Summer morning dream

I've been looking over the catalog. There is not one course in the "Human Studies Courses," in either the "Integrative Foundation Colloquia" or in the list of "Special Topics" that I don't want to take. I want all of them. ALL of them, I say! All I have to do is figure out how to get from here to there.

That's all.

Here I am, without any transferable degree or credits, and without financing.

All I have to do is figure out how to get over there - where those classes are. See what's over there? Look.

Throughout the lifespan, humans experience constant
change and growth in body, mind, and spirit. Exploring
different views and practices from around the world, the
goal of this seminar is to expand the student’s awareness
and understanding of the processes involved in holistically
integrating the growth of body, mind, and spirit. Fulfills the
Systems course requirement for Human Studies majors. Meets LAC outcome: HCC1. 3 crs.

And there's this one too.

This course explores and integrates the change process within
the systems we live in: body, self, family, group, organizational,
and societal. Various models of change are examined: Campbell’s
writings on the hero’s journey; the readiness to change
model; Schutz’s integrative biological/psychological/ organizational/
societal model; and the family life cycle model of Carter
and McGoldrick. Useful and practical strategies to deal with the
change process are discussed. Fulfills Systems course requirement
for Human Studies majors. Meets LAC outcome: HCC2. 3 crs.

Just looking at it brings on some kind of nasty swarm of harpy faeries. They know when I'm looking across the distance, and they can see what I'm looking at. They rise up off the turf, and they flit and fly around my head, and they say, "But what are you going to do with it? What is it for?" And the rocks and the root systems begin to pulse with the beat of "too much money too much money." If I ignore them - and I can, for a little while - and if I keep gazing off into the distance in that direction, a smell begins to engulf me. I do not know where it comes from, but I know what it is.
It is the smell of the Punishment for Dreams. And it's toxic. Stand in it long enough to breathe it all the way in, and you'll be violently ill. This, I learned a long time ago.

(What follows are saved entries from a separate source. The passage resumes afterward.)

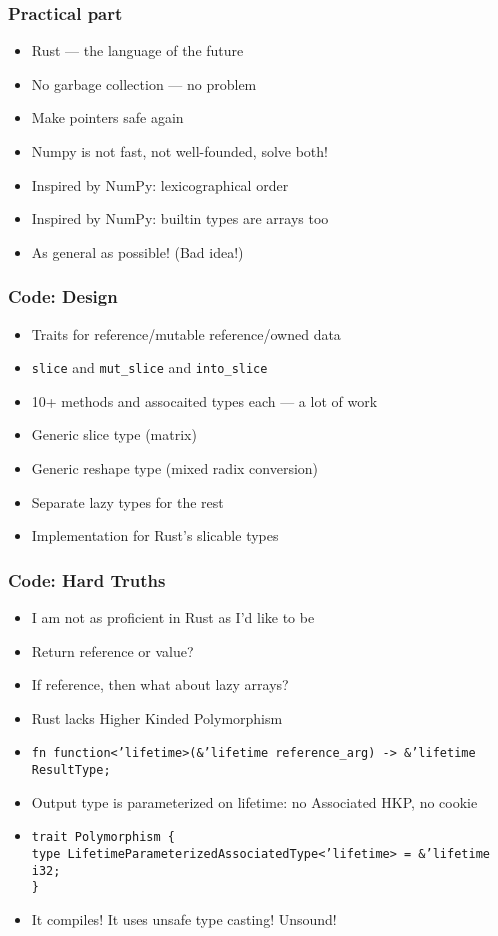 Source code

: \documentclass[xetex,mathserif,serif]{beamer}
\begin{document}
\begin{frame}
  \frametitle{Practical part}
  \pause
  \begin{itemize}[<+->]
    \item Rust --- the language of the future
    \item No garbage collection --- no problem
    \item Make pointers safe again
    \item Numpy is not fast, not well-founded, solve both!
    \item Inspired by NumPy: lexicographical order
    \item Inspired by NumPy: builtin types are arrays too
    \item As general as possible! (Bad idea!)
  \end{itemize}
\end{frame}

\begin{frame}
  \frametitle{Code: Design}
  \pause
  \begin{itemize}[<+->]
    \item Traits for reference/mutable reference/owned data
    \item \texttt{slice} and \texttt{mut\_slice} and \texttt{into\_slice}
    \item 10+ methods and assocaited types each --- a lot of work
    \item Generic slice type (matrix)
    \item Generic reshape type (mixed radix conversion)
    \item Separate lazy types for the rest
    \item Implementation for Rust's slicable types
  \end{itemize}
\end{frame}

\begin{frame}
  \frametitle{Code: Hard Truths}
  \pause
  \begin{itemize}[<+->]
    \item I am not as proficient in Rust as I'd like to be
    \item Return reference or value?
    \item If reference, then what about lazy arrays?
    \item Rust lacks Higher Kinded Polymorphism
    \item \texttt{fn function<'lifetime>(\&'lifetime reference\_arg) -> \&'lifetime ResultType;}
    \item Output type is parameterized on lifetime: no Associated HKP, no cookie
    \item \texttt{trait Polymorphism \{\\
            type LifetimeParameterizedAssociatedType<'lifetime> = \&'lifetime i32;\\
                  \}}
    \item It compiles! It uses unsafe type casting! Unsound!
  \end{itemize}
\end{frame}
\end{document}
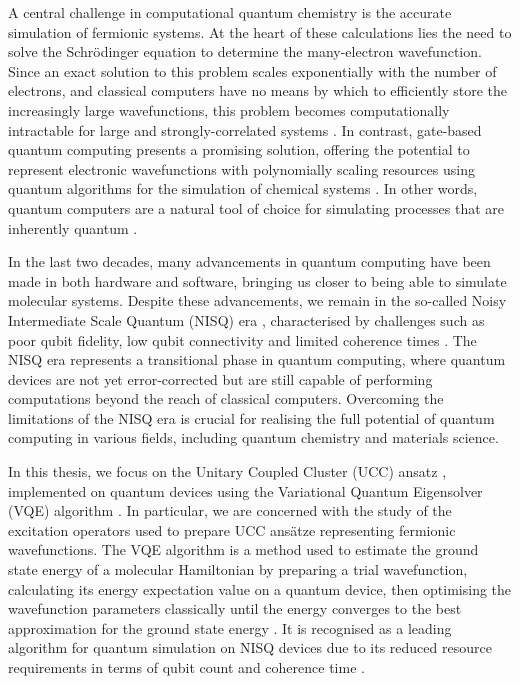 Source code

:A central challenge in computational quantum chemistry is the accurate simulation of fermionic systems. At the heart of these calculations lies the need to solve the Schrödinger equation to determine the many-electron wavefunction. Since an exact solution to this problem scales exponentially with the number of electrons, and classical computers have no means by which to efficiently store the increasingly large wavefunctions, this problem becomes computationally intractable for large and strongly-correlated systems \cite{Szalay2011}. In contrast, gate-based quantum computing presents a promising solution, offering the potential to represent electronic wavefunctions with polynomially scaling resources using quantum algorithms for the simulation of chemical systems \cite{Kassal2011}. In other words, quantum computers are a natural tool of choice for simulating processes that are inherently quantum \cite{Yeung2020}.

In the last two decades, many advancements in quantum computing have been made in both hardware and software, bringing us closer to being able to simulate molecular systems. Despite these advancements, we remain in the so-called Noisy Intermediate Scale Quantum (NISQ) era \cite{Preskill2018}, characterised by challenges such as poor qubit fidelity, low qubit connectivity and limited coherence times \cite{Poulin2014}. The NISQ era represents a transitional phase in quantum computing, where quantum devices are not yet error-corrected but are still capable of performing computations beyond the reach of classical computers. Overcoming the limitations of the NISQ era is crucial for realising the full potential of quantum computing in various fields, including quantum chemistry and materials science.


In this thesis, we focus on the Unitary Coupled Cluster (UCC) ansatz \cite{Romero2018}, implemented on quantum devices using the Variational Quantum Eigensolver (VQE) algorithm \cite{Wecker2015}. In particular, we are concerned with the study of the excitation operators used to prepare UCC ansätze representing fermionic wavefunctions. The VQE algorithm is a method used to estimate the ground state energy of a molecular Hamiltonian by preparing a trial wavefunction, calculating its energy expectation value on a quantum device, then optimising the wavefunction parameters classically until the energy converges to the best approximation for the ground state energy \cite{McClean2016}. It is recognised as a leading algorithm for quantum simulation on NISQ devices due to its reduced resource requirements in terms of qubit count and coherence time \cite{Kirby2020}.

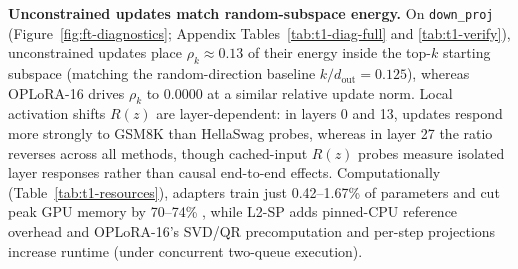 \documentclass{article}
\begin{document}
\textbf{Unconstrained updates match random-subspace energy.} On \texttt{down\_proj} (Figure~\ref{fig:ft-diagnostics}; Appendix Tables~\ref{tab:t1-diag-full} and \ref{tab:t1-verify}), unconstrained updates place $\rho_k \approx 0.13$ of their energy inside the top-$k$ starting subspace (matching the random-direction baseline $k/d_{\text{out}} = 0.125$), whereas OPLoRA-16 drives $\rho_k$ to 0.0000 \citep{xiong2026oplora} at a similar relative update norm. Local activation shifts $R(z)$ are layer-dependent: in layers 0 and 13, updates respond more strongly to GSM8K than HellaSwag probes, whereas in layer 27 the ratio reverses across all methods, though cached-input $R(z)$ probes measure isolated layer responses rather than causal end-to-end effects. Computationally (Table~\ref{tab:t1-resources}), adapters train just 0.42--1.67\% of parameters and cut peak GPU memory by 70--74\% \citep{hu2022lora}, while L2-SP adds pinned-CPU reference overhead \citep{li2018l2sp} and OPLoRA-16's SVD/QR precomputation and per-step projections increase runtime (under concurrent two-queue execution).
\end{document}
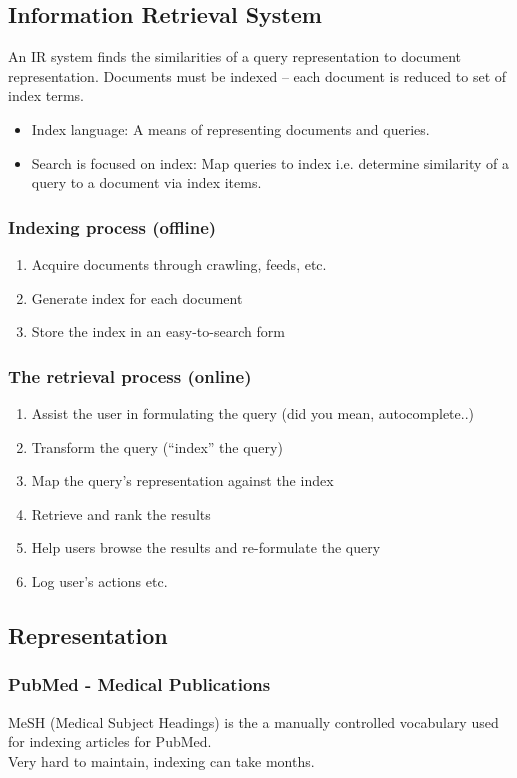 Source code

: \documentclass[11pt]{article}
\begin{document}
\subsection{Information Retrieval System}
An IR system finds the similarities of a query representation to
document representation. Documents must be indexed – each document is reduced to set of index terms.
\begin{itemize}
    \item Index language: A means of representing documents and queries.
    \item Search is focused on index: Map queries to index i.e. determine similarity of a query to a document via index items.
\end{itemize}
\subsubsection{Indexing process (offline)}
\begin{enumerate}
    \item Acquire documents through crawling, feeds, etc.
    \item Generate index for each document
    \item Store the index in an easy-to-search form
\end{enumerate}
\subsubsection{The retrieval process (online)}
\begin{enumerate}
    \item Assist the user in formulating the query (did you mean, autocomplete..)
    \item Transform the query (“index” the query)
    \item Map the query’s representation against the index
    \item Retrieve and rank the results
    \item Help users browse the results and re-formulate the query
    \item Log user’s actions etc.
\end{enumerate}

\subsection{Representation}
\subsubsection{PubMed - Medical Publications}
MeSH (Medical Subject Headings) is the a manually controlled
vocabulary used for indexing articles for PubMed.\\
Very hard to maintain, indexing can take months.
\end{document}

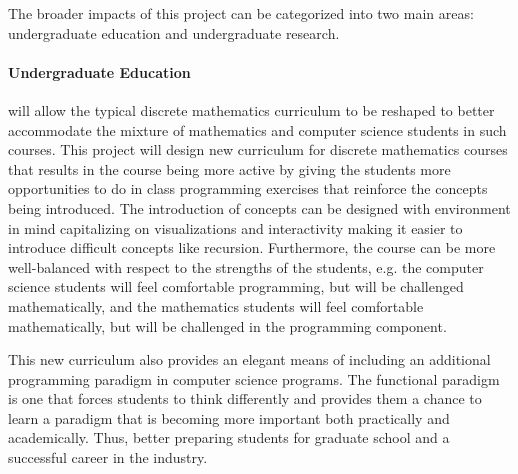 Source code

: The broader impacts of this project can be categorized into two main
areas: undergraduate education and undergraduate research.

\paragraph{Undergraduate Education}  \thelang will allow the typical
discrete mathematics curriculum to be reshaped to better accommodate
the mixture of mathematics and computer science students in such
courses.  This project will design new curriculum for discrete
mathematics courses that results in the course being more active by
giving the students more opportunities to do in class programming
exercises that reinforce the concepts being introduced.  The
introduction of concepts can be designed with \thelang environment
in mind capitalizing on visualizations and interactivity making it
easier to introduce difficult concepts like recursion.  Furthermore,
the course can be more well-balanced with respect to the strengths of
the students, e.g. the computer science students will feel comfortable
programming, but will be challenged mathematically, and the
mathematics students will feel comfortable mathematically, but will be
challenged in the programming component.

This new curriculum also provides an elegant means of including an
additional programming paradigm in computer science programs.  The
functional paradigm is one that forces students to think differently
and provides them a chance to learn a paradigm that is becoming more
important both practically and academically.  Thus, better preparing
students for graduate school and a successful career in the industry.


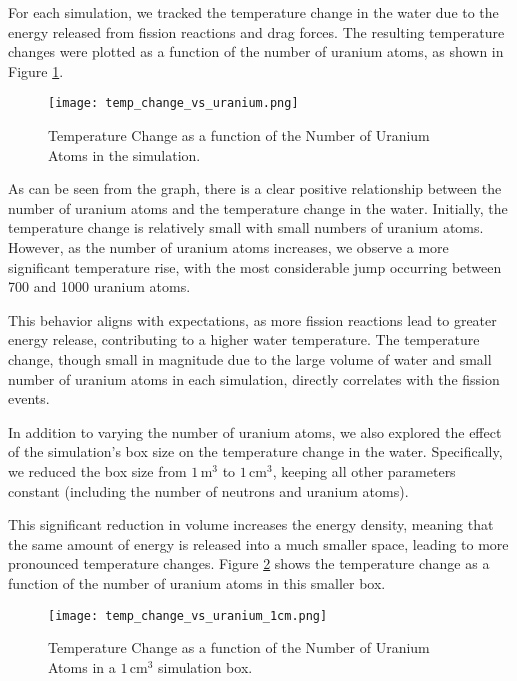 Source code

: \documentclass[twocolumn, 11pt]{article}
\begin{document}
For each simulation, we tracked the temperature change in the water due to the energy released from fission reactions and drag forces. The resulting temperature changes were plotted as a function of the number of uranium atoms, as shown in Figure \ref{fig:heat_release}.

\begin{figure}[h]
    \centering
    \texttt{[image: temp\_change\_vs\_uranium.png]}
    \caption{Temperature Change as a function of the Number of Uranium Atoms in the simulation.}
    \label{fig:heat_release}
\end{figure}

As can be seen from the graph, there is a clear positive relationship between the number of uranium atoms and the temperature change in the water. Initially, the temperature change is relatively small with small numbers of uranium atoms. However, as the number of uranium atoms increases, we observe a more significant temperature rise, with the most considerable jump occurring between 700 and 1000 uranium atoms.

This behavior aligns with expectations, as more fission reactions lead to greater energy release, contributing to a higher water temperature. The temperature change, though small in magnitude due to the large volume of water and small number of uranium atoms in each simulation, directly correlates with the fission events.

In addition to varying the number of uranium atoms, we also explored the effect of the simulation's box size on the temperature change in the water. Specifically, we reduced the box size from \(1 \, \text{m}^3\) to \(1 \, \text{cm}^3\), keeping all other parameters constant (including the number of neutrons and uranium atoms). 

This significant reduction in volume increases the energy density, meaning that the same amount of energy is released into a much smaller space, leading to more pronounced temperature changes. Figure \ref{fig:small_box_heat_release} shows the temperature change as a function of the number of uranium atoms in this smaller box.

\begin{figure}[h]
    \centering
    \texttt{[image: temp\_change\_vs\_uranium\_1cm.png]}
    \caption{Temperature Change as a function of the Number of Uranium Atoms in a \(1 \, \text{cm}^3\) simulation box.}
    \label{fig:small_box_heat_release}
\end{figure}
\end{document}
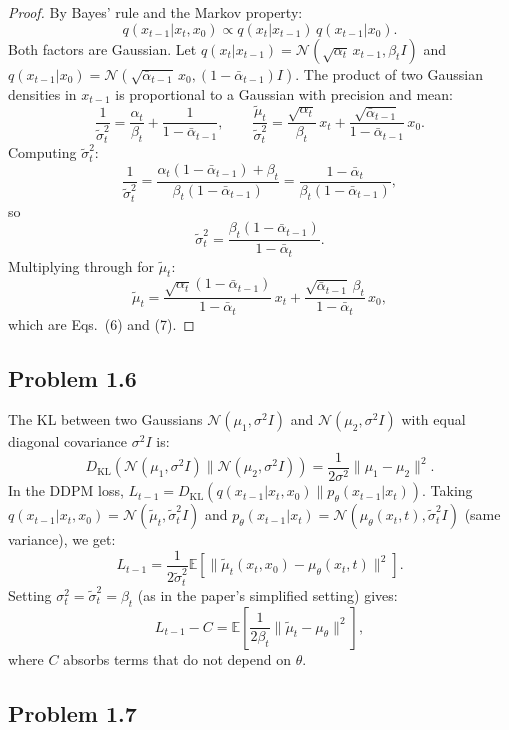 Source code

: \documentclass[11pt]{article}
\begin{document}
\begin{proof}
By Bayes' rule and the Markov property:
\[
q(x_{t-1}|x_t, x_0) \propto q(x_t|x_{t-1})\, q(x_{t-1}|x_0).
\]
Both factors are Gaussian. Let $q(x_t|x_{t-1}) = \mathcal{N}(\sqrt{\alpha_t}\,x_{t-1}, \beta_t I)$ and $q(x_{t-1}|x_0) = \mathcal{N}(\sqrt{\bar\alpha_{t-1}}\,x_0, (1-\bar\alpha_{t-1})I)$. The product of two Gaussian densities in $x_{t-1}$ is proportional to a Gaussian with precision and mean:
\[
\frac{1}{\tilde\sigma_t^2} = \frac{\alpha_t}{\beta_t} + \frac{1}{1-\bar\alpha_{t-1}}, \qquad
\frac{\tilde\mu_t}{\tilde\sigma_t^2} = \frac{\sqrt{\alpha_t}}{\beta_t}\,x_t + \frac{\sqrt{\bar\alpha_{t-1}}}{1-\bar\alpha_{t-1}}\,x_0.
\]
Computing $\tilde\sigma_t^2$:
\[
\frac{1}{\tilde\sigma_t^2} = \frac{\alpha_t(1-\bar\alpha_{t-1}) + \beta_t}{\beta_t(1-\bar\alpha_{t-1})} = \frac{1-\bar\alpha_t}{\beta_t(1-\bar\alpha_{t-1})},
\]
so
\[
\tilde\sigma_t^2 = \frac{\beta_t(1-\bar\alpha_{t-1})}{1-\bar\alpha_t}.
\]
Multiplying through for $\tilde\mu_t$:
\[
\tilde\mu_t = \frac{\sqrt{\alpha_t}(1-\bar\alpha_{t-1})}{1-\bar\alpha_t}\,x_t + \frac{\sqrt{\bar\alpha_{t-1}}\,\beta_t}{1-\bar\alpha_t}\,x_0,
\]
which are Eqs.~(6) and (7).
\end{proof}

\subsection*{Problem 1.6}

The KL between two Gaussians $\mathcal{N}(\mu_1, \sigma^2 I)$ and $\mathcal{N}(\mu_2, \sigma^2 I)$ with equal diagonal covariance $\sigma^2 I$ is:
\[
D_\mathrm{KL}(\mathcal{N}(\mu_1, \sigma^2 I) \| \mathcal{N}(\mu_2, \sigma^2 I)) = \frac{1}{2\sigma^2}\|\mu_1 - \mu_2\|^2.
\]
In the DDPM loss, $L_{t-1} = D_\mathrm{KL}(q(x_{t-1}|x_t, x_0) \| p_\theta(x_{t-1}|x_t))$. Taking $q(x_{t-1}|x_t,x_0) = \mathcal{N}(\tilde\mu_t, \tilde\sigma_t^2 I)$ and $p_\theta(x_{t-1}|x_t) = \mathcal{N}(\mu_\theta(x_t,t), \tilde\sigma_t^2 I)$ (same variance), we get:
\[
L_{t-1} = \frac{1}{2\tilde\sigma_t^2}\mathbb{E}\!\left[\|\tilde\mu_t(x_t, x_0) - \mu_\theta(x_t, t)\|^2\right].
\]
Setting $\sigma_t^2 = \tilde\sigma_t^2 = \beta_t$ (as in the paper's simplified setting) gives:
\[
L_{t-1} - C = \mathbb{E}\left[\frac{1}{2\beta_t}\|\tilde\mu_t - \mu_\theta\|^2\right],
\]
where $C$ absorbs terms that do not depend on $\theta$.

\subsection*{Problem 1.7}
\end{document}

There are only two ways to make it all stop. If I simply look away, all the annoying flitting things dissipate and go back to their nearby perches and hidey holes, the ground holds still again, and the smell evaporates. It works every time. Just stop wanting it. One hundred percent of the time, poof. Instant calm. Just look away, and the unpleasantness stops.

But there's another way.



"Take steps."

Youth made the stepping easier. A couple of decades ago, I could just avoid all the unpleasantness. I could, in fact, ignore it completely. There was enough movement in my youthful self that I could sometimes deny the very existence of this phenomenon. But I've had too many birthdays for that to be true now.

Now I have to choose. Look away ... or walk. I know now how much effort it takes to walk. I know how easy it is to stay - and glance across the distance from time to time - but never for long enough to disturb the faeries or get the ground to pulse. I know how to look and not get sick. I could do that. But ... I saw something this morning, while I was looking over there.

This course focuses on the components of and preconditions
that foster positive change through narrative communication
and how that communication can shape the whole person.
Students will look at why stories are often so empowering
when other forms of instruction have failed. They will use
their own life stories to see how transformative sharing can
reframe personal history. Meets LAC outcome: HCC5. 3 crs.

I've made an appointment with my academic advisor. Don't tell the faeries.